York (2005) raises a further challenge of using an intermediate text designed for two semesters when a university's intermediate level has been reduced to only one semester, as at her own institution. At her institution, coverage of the basic grammar in the intermediate text in one semester meant that much had to be left out, causing comprehension difficulties as the semester progressed. In the rush to “cover” the grammar in one semester, York found that the presentation of content suffered greatly, sometimes giving the impression that form was everything and ideas were of little consequence. Attracted by the continuing Chemin du retour video story which supports the precepts of a story-based approach for teaching grammar, York determined that Débuts and its film could be adapted to a one-semester intermediate-level course through the use of appropriate pacing. The use of English in the printed materials for grammar explanations and for some of the cultural readings was also turned into an advantage; students studied the grammar
and read about the Francophone world outside of class while class time was reserved for “French only” and for application activities. Favorable student and instructor evaluations of the program administered after the Spring 2003 semester supported York's contentions. The reasons listed above led the investigators to adopt Débuts/Chemin du retour as the primary material for the video-based group in the current study.
The text-based curricular package used in the text-based group was Personnages (Oates & Dubois, 2003). This comprehensive textbook, with 10 chapters, is designed to be used in a two-semester intermediate-level course. Students in the current study completed 5 of the 10 lessons in the fall semester. The program features a learner-centered, four skills (listening, speaking, reading, writing) approach with a strong emphasis on oral communication and Francophone culture. Print materials consist of a textbook and workbook. The instructional package has student audio CDs, web activities, and ancillary video segments that accompany the print materials. The video segments, which follow a tourist video format and last approximately 5-minutes each, contain authentic footage filmed in cities and countries of the French-speaking world. The fundamental difference (beside content) between the Personnages tourist video and the Chemin du retour narrative film is that the tourist video supplements the text with enrichment material while the feature film is the vehicle by which students are introduced to all new and review structures. In the Personnages curriculum, students are exposed to new and review linguistic structures primarily through written passages on francophone areas in the textbook.
For the students in the text-based group, each new lesson began with a cultural quiz followed by a magazine-like reading selection on a different French-speaking area of the world (e.g., Paris, the Maghreb, Lyon, Quebec, Tahiti), containing some of the key vocabulary in the chapter. After class discussion of the reading and cultural points, the students listened to the audio program at home in order to complete two dialogues as fill-in-the-blank exercises in the student workbook that featured two speakers carrying on a conversation at normal speed. The instructor would then go over these exercises in class to ensure that the students had filled in the blanks correctly.
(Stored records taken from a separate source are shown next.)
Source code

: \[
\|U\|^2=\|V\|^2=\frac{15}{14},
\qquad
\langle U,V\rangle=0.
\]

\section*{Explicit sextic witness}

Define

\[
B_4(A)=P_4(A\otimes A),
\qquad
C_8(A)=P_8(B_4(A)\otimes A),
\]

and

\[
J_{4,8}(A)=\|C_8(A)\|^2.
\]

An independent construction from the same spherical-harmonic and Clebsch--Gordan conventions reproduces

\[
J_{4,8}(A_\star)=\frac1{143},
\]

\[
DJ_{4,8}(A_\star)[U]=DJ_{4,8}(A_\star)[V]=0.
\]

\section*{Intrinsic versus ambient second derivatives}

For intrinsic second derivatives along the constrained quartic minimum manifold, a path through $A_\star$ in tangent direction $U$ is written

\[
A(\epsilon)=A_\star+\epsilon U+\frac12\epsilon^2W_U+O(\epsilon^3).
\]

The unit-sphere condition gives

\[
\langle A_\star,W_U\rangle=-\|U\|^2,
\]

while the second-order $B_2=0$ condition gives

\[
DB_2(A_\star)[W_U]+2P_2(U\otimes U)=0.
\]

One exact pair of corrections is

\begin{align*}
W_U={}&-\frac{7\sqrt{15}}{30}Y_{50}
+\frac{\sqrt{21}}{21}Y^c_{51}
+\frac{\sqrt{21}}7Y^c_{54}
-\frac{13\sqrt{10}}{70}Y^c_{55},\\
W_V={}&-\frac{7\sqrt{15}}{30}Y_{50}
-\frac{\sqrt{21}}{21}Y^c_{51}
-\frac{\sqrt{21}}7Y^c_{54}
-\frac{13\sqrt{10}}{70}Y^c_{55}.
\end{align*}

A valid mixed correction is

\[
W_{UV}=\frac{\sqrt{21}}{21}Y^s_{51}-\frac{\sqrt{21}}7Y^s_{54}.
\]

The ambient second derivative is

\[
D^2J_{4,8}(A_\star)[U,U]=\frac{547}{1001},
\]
Following reading and discussion of two additional reading passages that related to both the cultural area and the dialogues, as well as one role-playing exercise, the students prepared the grammar lessons (including workbook exercises) for each chapter, which were introduced in class by the instructor during the course of previous class days, and participated in various oral and written exercises, including role plays, games, and dialogue creation with partners. The instructor also occasionally showed the accompanying video to Personnages as an introduction to the chapters, its nature being primarily that of a travelogue showing video clips of each location with some accompanying dialogue. As the instructor found the videos too long for classroom viewing, she did not use the video for all of the chapters. Students wrote a composition approximately every two weeks, took chapter tests and reading quizzes (on one of each chapter's two to three literary documents) at similar intervals, and performed student-written dialogues as part of a midterm test.
Testing Procedures: Pretest and Posttest
In order to control for the lack of random assignment of students to classes at the two institutions and the possibility of students' varying degree of knowledge of the language, all students in both conditions took an investigator-developed pretest (listening and grammar) on the 3rd class day. To assess the effect of the instructional packages on students' listening and grammar performance, all students in both conditions took a listening and grammar posttest containing the same multiple-choice items on the 40th class day. For purposes of scoring accuracy, one judge scored all the tests, and a second judge scored 20% of them. The instructors/investigators administered the listening and grammar pretests and posttests in both groups. They informed the students that the test results would not affect their course grade. The instructors read the written directions in English to the participants and then gave them 20 minutes to complete the listening tests and 10 minutes to complete the grammar tests.
The listening test consisted of 14 multiple-choice items about a short series of three scenes selected from an authentic French police TV drama (Advanced French DVD-ROM, Au Coeur De La Loi, 2000) (see listening comprehension test in Appendix A). The scenes on the DVD were shown to each class twice. Before the first viewing, students received a written brief introduction to each scene and multiple-choice questions over each, both in English to avoid the problem of confusing students' listening comprehension with their French reading and writing ability. In the initial viewing, the instructors showed all three scenes without interruption and told students not to answer the items, but simply to watch and try to understand the content of the scenes. In the second viewing, the instructors stopped the DVD after the first scene and gave the students a few moments to respond to the items that corresponded to that scene (items 1-7). The instructors repeated the same sequence for the second and third scenes (items 8-14). Each test item consisted of a stem and five possible answers. Students received 1 point for each correct answer and 0 for each incorrect answer. Students' listening pre- and posttest scores were computed by adding the number of correct responses and dividing by the total number of questions (scoring accuracy for the pretest = 99%; for the posttest = 100%).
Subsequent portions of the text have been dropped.